Please print only the top portion of the entries below, ending with the line that contains "Tendo os valores", exactly as written.
========
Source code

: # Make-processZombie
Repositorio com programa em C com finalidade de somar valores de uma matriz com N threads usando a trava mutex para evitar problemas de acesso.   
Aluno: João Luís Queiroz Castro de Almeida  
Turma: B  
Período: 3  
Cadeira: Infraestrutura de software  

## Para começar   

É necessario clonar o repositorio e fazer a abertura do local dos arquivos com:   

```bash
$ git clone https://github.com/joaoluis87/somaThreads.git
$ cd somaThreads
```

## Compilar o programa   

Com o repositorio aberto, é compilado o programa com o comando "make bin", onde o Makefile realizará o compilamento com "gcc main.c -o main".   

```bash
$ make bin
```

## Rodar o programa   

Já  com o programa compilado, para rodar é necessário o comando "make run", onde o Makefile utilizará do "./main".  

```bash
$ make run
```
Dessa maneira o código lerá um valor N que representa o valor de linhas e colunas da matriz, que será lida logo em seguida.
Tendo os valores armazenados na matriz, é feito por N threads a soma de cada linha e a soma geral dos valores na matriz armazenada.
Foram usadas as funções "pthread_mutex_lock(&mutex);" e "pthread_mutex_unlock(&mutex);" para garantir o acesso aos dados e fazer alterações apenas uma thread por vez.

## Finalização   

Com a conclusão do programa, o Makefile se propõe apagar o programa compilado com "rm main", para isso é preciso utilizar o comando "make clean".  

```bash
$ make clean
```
========
### Result for this task:
Source code

: # Make-processZombie
Repositorio com programa em C com finalidade de somar valores de uma matriz com N threads usando a trava mutex para evitar problemas de acesso.   
Aluno: João Luís Queiroz Castro de Almeida  
Turma: B  
Período: 3  
Cadeira: Infraestrutura de software  

## Para começar   

É necessario clonar o repositorio e fazer a abertura do local dos arquivos com:   

```bash
$ git clone https://github.com/joaoluis87/somaThreads.git
$ cd somaThreads
```

## Compilar o programa   

Com o repositorio aberto, é compilado o programa com o comando "make bin", onde o Makefile realizará o compilamento com "gcc main.c -o main".   

```bash
$ make bin
```

## Rodar o programa   

Já  com o programa compilado, para rodar é necessário o comando "make run", onde o Makefile utilizará do "./main".  

```bash
$ make run
```
Dessa maneira o código lerá um valor N que representa o valor de linhas e colunas da matriz, que será lida logo em seguida.
Tendo os valores armazenados na matriz, é feito por N threads a soma de cada linha e a soma geral dos valores na matriz armazenada.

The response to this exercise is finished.